WHAT THE EXERCISE ASKS | Range to output from the entries below: the line containing "- Provided ongoing" through the line containing "- **Career Essentials in Data". Set it down exactly, ends included, nothing else.

:: SOURCE DATA ::

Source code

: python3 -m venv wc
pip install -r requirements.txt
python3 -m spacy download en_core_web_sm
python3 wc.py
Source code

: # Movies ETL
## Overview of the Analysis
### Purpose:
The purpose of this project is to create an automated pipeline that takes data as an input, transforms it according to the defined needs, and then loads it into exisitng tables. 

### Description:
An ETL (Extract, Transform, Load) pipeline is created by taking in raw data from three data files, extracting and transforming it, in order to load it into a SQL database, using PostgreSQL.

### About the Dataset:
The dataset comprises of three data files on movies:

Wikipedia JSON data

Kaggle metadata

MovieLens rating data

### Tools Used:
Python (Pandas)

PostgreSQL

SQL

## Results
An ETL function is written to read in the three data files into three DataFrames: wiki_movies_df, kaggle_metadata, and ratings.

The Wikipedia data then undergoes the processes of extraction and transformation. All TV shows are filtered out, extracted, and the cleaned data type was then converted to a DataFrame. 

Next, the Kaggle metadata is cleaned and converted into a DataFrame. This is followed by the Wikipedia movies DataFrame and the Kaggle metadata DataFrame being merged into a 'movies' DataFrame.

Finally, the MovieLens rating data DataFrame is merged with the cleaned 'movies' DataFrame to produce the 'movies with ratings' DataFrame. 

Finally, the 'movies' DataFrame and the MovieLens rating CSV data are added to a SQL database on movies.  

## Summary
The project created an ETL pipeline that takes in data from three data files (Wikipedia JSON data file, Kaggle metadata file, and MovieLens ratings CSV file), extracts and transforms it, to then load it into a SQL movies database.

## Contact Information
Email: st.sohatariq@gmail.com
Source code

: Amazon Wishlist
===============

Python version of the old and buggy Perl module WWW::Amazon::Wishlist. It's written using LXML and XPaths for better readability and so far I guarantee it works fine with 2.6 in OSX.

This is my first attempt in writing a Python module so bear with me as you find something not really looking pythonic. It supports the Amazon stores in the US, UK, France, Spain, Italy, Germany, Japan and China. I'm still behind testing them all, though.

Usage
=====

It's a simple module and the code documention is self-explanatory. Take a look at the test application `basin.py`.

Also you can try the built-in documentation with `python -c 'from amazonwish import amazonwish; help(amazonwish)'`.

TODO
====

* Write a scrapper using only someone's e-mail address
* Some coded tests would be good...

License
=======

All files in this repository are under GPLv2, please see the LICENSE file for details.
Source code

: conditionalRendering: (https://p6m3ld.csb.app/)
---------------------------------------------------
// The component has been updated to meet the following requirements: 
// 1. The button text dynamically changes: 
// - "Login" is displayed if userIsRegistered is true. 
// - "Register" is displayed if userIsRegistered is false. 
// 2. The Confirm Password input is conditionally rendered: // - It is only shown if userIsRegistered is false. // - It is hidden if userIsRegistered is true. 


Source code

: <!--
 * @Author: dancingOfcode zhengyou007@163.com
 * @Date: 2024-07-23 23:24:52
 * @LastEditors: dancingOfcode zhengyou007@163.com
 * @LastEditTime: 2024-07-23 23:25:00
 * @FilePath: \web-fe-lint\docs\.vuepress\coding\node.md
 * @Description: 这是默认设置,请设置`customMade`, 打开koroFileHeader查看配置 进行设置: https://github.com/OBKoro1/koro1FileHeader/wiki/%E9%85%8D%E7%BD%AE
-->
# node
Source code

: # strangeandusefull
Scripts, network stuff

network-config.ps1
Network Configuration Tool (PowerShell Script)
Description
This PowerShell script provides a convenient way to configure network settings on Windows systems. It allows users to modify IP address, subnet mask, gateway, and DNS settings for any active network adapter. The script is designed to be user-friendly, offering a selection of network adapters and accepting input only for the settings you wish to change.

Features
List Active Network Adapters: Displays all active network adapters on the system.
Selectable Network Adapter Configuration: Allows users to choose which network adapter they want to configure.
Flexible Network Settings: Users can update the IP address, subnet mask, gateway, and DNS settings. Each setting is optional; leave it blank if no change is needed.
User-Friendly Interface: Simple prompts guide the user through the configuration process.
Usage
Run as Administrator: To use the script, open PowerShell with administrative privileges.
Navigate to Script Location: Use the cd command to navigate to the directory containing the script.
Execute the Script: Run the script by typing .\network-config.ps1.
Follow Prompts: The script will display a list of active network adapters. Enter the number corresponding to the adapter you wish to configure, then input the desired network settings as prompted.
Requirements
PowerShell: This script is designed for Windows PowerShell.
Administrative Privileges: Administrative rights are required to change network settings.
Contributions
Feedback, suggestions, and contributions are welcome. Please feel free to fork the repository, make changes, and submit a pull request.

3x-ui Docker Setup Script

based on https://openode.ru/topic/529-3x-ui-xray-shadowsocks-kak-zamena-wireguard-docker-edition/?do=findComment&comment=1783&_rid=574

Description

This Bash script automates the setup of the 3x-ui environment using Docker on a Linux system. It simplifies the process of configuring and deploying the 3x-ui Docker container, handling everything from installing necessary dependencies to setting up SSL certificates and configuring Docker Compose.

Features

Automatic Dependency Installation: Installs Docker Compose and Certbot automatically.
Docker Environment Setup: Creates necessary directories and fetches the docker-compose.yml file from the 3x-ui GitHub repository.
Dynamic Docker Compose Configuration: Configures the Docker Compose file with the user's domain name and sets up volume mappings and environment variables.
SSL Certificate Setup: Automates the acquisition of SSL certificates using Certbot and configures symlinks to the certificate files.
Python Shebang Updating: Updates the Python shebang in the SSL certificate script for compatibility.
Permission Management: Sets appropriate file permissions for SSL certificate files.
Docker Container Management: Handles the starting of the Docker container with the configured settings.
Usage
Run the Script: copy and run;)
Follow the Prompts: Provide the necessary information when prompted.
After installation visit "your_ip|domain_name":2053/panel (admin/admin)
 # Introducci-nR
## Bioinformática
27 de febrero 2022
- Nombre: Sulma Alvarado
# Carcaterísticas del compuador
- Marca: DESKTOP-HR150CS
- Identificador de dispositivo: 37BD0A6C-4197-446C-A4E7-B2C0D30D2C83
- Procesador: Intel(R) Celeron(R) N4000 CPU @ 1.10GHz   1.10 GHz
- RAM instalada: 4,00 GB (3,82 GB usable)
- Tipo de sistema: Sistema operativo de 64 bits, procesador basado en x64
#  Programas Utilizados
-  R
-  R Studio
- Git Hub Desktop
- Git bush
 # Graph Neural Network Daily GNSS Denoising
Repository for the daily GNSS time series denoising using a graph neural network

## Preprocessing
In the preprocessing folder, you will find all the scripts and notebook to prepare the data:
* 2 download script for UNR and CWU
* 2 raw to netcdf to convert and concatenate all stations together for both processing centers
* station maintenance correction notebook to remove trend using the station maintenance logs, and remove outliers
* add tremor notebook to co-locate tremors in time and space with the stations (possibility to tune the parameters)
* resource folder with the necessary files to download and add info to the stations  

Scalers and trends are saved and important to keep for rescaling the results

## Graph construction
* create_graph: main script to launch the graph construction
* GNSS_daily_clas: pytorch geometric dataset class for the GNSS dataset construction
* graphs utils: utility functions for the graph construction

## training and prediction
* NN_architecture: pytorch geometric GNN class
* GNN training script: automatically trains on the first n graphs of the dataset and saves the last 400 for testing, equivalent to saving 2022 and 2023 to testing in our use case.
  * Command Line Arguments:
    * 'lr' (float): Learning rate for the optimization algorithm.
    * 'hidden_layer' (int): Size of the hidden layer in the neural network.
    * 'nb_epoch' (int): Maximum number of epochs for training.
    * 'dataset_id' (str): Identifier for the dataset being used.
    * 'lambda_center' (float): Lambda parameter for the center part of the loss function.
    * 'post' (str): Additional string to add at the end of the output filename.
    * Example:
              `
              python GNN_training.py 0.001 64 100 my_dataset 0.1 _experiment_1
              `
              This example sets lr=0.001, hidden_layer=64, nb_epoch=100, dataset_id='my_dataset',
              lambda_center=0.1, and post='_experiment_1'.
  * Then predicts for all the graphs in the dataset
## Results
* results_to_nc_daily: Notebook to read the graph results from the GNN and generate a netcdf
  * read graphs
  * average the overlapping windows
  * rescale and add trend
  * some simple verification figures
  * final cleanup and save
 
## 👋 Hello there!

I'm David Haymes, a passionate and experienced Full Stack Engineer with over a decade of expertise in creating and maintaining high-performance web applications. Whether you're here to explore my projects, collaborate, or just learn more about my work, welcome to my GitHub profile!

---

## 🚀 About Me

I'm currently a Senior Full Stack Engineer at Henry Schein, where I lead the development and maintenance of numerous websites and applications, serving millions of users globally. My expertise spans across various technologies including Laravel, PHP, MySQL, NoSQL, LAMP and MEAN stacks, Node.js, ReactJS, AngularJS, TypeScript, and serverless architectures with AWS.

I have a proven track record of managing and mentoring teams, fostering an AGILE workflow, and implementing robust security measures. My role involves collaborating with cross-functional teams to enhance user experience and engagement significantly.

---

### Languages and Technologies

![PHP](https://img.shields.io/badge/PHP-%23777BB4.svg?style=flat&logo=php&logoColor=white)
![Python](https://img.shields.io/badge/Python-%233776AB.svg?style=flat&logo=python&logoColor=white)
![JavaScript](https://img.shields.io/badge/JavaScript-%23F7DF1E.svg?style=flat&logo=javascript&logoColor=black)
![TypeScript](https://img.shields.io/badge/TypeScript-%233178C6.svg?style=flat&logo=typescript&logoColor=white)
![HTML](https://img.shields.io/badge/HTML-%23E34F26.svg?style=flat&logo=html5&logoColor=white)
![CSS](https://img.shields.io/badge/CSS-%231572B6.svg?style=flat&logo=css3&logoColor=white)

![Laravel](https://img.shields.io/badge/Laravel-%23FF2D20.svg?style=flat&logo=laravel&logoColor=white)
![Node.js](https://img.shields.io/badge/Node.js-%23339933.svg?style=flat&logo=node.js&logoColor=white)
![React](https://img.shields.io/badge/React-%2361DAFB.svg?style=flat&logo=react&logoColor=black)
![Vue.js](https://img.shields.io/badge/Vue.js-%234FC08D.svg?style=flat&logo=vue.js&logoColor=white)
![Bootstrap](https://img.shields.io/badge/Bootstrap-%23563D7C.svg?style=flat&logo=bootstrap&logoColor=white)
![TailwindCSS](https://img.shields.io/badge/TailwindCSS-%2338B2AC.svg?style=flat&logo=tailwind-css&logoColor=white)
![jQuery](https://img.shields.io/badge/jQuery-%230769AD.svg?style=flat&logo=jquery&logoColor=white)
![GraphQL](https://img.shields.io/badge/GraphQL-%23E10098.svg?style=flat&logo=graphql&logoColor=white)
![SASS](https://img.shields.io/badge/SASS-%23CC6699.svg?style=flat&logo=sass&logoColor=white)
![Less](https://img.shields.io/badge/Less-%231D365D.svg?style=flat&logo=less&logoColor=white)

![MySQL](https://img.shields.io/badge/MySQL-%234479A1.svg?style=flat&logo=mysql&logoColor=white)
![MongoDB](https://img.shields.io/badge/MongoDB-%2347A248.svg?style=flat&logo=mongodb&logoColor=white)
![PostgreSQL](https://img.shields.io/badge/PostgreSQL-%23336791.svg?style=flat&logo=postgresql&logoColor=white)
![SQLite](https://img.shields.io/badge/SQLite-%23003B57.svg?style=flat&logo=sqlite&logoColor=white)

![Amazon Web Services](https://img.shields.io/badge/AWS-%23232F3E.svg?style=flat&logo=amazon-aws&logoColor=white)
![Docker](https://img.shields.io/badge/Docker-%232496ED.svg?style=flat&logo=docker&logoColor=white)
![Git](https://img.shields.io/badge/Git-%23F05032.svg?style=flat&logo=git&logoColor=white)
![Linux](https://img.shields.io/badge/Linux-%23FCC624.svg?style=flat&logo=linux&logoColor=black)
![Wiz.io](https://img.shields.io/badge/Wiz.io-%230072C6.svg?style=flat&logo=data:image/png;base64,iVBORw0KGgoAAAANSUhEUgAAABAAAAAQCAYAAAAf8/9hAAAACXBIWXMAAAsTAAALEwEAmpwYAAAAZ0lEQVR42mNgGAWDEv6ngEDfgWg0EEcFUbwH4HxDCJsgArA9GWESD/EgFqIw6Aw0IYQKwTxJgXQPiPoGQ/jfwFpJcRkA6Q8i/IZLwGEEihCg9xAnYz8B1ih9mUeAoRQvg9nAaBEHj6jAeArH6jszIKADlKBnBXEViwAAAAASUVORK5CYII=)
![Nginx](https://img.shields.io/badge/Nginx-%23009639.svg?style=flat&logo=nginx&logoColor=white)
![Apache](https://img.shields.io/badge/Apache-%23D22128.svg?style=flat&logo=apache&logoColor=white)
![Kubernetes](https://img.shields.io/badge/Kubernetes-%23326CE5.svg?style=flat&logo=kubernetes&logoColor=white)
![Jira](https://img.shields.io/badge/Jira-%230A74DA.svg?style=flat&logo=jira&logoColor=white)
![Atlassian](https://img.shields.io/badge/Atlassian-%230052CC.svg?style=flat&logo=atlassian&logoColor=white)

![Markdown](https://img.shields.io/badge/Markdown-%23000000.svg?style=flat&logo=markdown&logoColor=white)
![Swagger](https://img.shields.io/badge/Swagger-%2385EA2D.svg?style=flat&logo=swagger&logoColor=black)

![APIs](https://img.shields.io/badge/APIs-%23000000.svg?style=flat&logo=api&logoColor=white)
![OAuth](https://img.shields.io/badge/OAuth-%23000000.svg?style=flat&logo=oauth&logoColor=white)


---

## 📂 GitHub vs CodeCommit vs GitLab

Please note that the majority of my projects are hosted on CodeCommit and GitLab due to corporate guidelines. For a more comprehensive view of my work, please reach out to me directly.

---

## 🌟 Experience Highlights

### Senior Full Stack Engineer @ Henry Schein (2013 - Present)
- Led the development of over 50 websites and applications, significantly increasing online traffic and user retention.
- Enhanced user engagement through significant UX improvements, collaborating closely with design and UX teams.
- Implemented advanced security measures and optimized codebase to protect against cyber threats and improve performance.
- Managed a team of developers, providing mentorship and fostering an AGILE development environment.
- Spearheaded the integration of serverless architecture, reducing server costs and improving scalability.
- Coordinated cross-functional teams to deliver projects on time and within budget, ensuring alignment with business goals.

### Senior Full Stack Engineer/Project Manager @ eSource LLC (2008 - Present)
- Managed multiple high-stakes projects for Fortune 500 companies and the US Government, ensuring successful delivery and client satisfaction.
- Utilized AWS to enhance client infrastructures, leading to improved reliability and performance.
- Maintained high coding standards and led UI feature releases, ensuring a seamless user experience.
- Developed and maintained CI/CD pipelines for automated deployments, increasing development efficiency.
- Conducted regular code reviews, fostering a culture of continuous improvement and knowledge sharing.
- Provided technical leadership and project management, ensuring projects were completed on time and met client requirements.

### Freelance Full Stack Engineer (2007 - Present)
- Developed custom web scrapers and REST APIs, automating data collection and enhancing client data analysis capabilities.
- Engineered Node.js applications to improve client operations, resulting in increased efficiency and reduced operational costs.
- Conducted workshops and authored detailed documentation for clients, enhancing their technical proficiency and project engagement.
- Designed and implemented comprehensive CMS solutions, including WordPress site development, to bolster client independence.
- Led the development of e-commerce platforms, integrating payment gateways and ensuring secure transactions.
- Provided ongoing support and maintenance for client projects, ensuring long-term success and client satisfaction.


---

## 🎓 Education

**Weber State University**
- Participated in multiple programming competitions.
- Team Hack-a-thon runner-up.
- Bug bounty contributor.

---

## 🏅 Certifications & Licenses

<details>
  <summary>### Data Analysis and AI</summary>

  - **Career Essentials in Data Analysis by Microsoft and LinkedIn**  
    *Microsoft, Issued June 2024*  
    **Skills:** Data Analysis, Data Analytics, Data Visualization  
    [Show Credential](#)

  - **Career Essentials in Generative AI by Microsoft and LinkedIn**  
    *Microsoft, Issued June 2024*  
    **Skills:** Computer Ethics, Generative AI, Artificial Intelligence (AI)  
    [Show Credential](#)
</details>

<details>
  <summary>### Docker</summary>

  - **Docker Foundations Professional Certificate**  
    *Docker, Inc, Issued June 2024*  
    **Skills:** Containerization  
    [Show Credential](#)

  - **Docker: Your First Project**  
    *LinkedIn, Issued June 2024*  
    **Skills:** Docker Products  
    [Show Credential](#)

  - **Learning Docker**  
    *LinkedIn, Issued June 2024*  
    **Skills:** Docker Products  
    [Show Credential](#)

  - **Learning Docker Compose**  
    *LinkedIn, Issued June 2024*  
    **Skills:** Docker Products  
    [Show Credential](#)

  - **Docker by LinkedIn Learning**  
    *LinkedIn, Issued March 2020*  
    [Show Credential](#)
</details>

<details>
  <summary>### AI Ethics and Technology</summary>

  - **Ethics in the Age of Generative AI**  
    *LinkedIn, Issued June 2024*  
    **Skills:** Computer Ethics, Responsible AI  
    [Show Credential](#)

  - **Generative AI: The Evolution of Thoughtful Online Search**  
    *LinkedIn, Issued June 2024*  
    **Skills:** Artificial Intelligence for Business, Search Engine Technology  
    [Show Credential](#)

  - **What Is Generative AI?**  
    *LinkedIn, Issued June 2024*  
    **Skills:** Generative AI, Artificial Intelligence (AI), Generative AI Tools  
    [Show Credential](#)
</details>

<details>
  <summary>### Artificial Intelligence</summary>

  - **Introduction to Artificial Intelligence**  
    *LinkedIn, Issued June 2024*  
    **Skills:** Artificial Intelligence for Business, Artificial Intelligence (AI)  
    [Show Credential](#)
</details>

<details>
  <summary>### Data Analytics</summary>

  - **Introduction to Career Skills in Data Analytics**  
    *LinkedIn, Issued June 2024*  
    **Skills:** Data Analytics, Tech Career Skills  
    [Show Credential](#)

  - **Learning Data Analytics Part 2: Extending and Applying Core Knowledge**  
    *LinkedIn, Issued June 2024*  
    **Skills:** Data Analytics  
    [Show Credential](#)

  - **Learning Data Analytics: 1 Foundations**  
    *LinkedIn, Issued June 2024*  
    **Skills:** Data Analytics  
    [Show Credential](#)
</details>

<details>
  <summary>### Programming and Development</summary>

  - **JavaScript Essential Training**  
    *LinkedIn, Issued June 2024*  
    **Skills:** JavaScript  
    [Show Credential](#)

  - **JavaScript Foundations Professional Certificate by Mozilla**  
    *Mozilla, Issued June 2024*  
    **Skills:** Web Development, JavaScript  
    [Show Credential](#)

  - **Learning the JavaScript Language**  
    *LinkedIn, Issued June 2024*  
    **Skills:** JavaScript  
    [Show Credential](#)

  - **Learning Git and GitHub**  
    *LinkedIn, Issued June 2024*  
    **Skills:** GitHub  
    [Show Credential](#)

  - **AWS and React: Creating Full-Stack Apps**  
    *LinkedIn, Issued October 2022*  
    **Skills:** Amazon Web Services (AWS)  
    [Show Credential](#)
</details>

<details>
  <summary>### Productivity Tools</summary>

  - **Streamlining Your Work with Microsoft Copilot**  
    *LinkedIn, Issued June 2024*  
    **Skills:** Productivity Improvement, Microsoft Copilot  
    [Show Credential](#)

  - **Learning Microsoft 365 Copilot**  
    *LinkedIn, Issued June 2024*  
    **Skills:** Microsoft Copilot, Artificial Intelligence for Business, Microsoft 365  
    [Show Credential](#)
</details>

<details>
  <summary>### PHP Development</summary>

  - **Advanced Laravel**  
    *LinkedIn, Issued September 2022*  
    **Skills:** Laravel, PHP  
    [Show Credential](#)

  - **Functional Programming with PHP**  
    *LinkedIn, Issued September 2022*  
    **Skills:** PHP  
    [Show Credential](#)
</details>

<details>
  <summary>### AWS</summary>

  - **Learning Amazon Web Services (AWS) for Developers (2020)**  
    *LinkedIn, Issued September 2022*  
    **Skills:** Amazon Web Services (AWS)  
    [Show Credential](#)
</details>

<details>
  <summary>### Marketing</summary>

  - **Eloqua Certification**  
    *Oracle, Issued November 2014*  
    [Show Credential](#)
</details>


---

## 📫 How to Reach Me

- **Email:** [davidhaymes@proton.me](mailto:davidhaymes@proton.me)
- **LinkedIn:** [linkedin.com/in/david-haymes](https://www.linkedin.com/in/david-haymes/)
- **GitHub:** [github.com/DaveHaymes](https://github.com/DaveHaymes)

:::

RESPONSE BOX |
- Provided ongoing support and maintenance for client projects, ensuring long-term success and client satisfaction.


---

## 🎓 Education

**Weber State University**
- Participated in multiple programming competitions.
- Team Hack-a-thon runner-up.
- Bug bounty contributor.

---

## 🏅 Certifications & Licenses

<details>
  <summary>### Data Analysis and AI</summary>

  - **Career Essentials in Data Analysis by Microsoft and LinkedIn**  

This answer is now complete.